*TRY IT:* Restate the records below word for word, and omit the images they hold.

Collected data entries
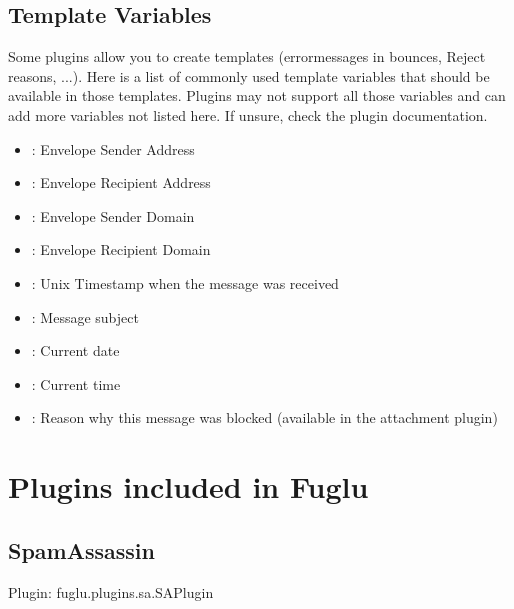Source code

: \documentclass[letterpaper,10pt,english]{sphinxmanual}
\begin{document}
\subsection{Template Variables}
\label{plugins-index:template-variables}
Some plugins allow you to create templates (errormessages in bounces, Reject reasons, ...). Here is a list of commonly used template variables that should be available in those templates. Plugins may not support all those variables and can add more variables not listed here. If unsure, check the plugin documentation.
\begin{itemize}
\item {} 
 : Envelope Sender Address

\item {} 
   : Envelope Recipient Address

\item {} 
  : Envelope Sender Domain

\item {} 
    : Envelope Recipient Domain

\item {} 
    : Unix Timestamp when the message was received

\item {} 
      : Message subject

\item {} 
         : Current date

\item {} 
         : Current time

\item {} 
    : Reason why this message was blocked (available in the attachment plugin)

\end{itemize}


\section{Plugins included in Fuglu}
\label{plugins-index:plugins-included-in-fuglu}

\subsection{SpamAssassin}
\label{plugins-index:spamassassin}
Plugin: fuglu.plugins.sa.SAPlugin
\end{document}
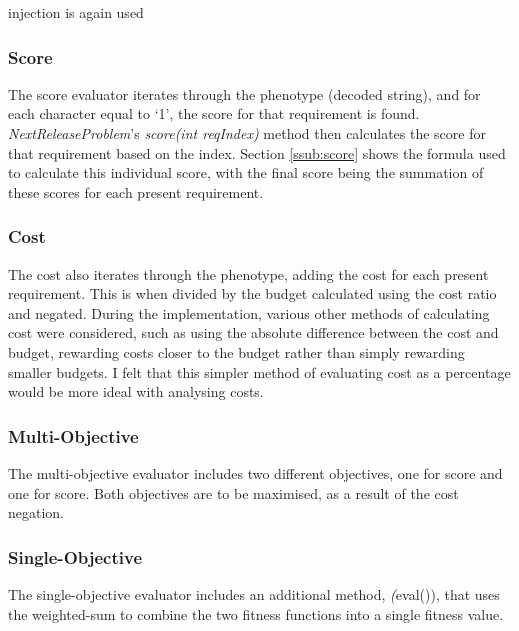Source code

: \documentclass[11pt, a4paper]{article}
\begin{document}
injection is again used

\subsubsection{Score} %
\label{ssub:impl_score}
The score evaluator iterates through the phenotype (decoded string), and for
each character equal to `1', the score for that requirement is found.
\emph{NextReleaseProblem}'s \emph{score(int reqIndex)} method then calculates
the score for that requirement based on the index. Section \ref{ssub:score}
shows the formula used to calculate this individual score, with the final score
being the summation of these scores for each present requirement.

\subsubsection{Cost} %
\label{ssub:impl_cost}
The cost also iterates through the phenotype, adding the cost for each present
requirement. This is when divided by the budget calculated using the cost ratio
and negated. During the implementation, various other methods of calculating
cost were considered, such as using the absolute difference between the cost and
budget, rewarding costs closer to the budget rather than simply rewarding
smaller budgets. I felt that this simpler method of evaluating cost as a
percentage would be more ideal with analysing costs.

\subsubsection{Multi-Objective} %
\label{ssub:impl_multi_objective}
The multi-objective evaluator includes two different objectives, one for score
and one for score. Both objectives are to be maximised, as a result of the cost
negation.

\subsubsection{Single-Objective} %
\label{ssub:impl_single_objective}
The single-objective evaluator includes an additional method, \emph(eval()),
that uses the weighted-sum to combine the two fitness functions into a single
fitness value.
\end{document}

*ANSWER BOX:*
Source code

: \documentclass[letterpaper,10pt,english]{sphinxmanual}
\begin{document}
\subsection{Template Variables}
\label{plugins-index:template-variables}
Some plugins allow you to create templates (errormessages in bounces, Reject reasons, ...). Here is a list of commonly used template variables that should be available in those templates. Plugins may not support all those variables and can add more variables not listed here. If unsure, check the plugin documentation.
\begin{itemize}
\item {} 
 : Envelope Sender Address

\item {} 
   : Envelope Recipient Address

\item {} 
  : Envelope Sender Domain

\item {} 
    : Envelope Recipient Domain

\item {} 
    : Unix Timestamp when the message was received

\item {} 
      : Message subject

\item {} 
         : Current date

\item {} 
         : Current time

\item {} 
    : Reason why this message was blocked (available in the attachment plugin)

\end{itemize}


\section{Plugins included in Fuglu}
\label{plugins-index:plugins-included-in-fuglu}

\subsection{SpamAssassin}
\label{plugins-index:spamassassin}
Plugin: fuglu.plugins.sa.SAPlugin
\end{document}
Source code

: \documentclass[11pt, a4paper]{article}
\begin{document}
injection is again used

\subsubsection{Score} %
\label{ssub:impl_score}
The score evaluator iterates through the phenotype (decoded string), and for
each character equal to `1', the score for that requirement is found.
\emph{NextReleaseProblem}'s \emph{score(int reqIndex)} method then calculates
the score for that requirement based on the index. Section \ref{ssub:score}
shows the formula used to calculate this individual score, with the final score
being the summation of these scores for each present requirement.

\subsubsection{Cost} %
\label{ssub:impl_cost}
The cost also iterates through the phenotype, adding the cost for each present
requirement. This is when divided by the budget calculated using the cost ratio
and negated. During the implementation, various other methods of calculating
cost were considered, such as using the absolute difference between the cost and
budget, rewarding costs closer to the budget rather than simply rewarding
smaller budgets. I felt that this simpler method of evaluating cost as a
percentage would be more ideal with analysing costs.

\subsubsection{Multi-Objective} %
\label{ssub:impl_multi_objective}
The multi-objective evaluator includes two different objectives, one for score
and one for score. Both objectives are to be maximised, as a result of the cost
negation.

\subsubsection{Single-Objective} %
\label{ssub:impl_single_objective}
The single-objective evaluator includes an additional method, \emph(eval()),
that uses the weighted-sum to combine the two fitness functions into a single
fitness value.
\end{document}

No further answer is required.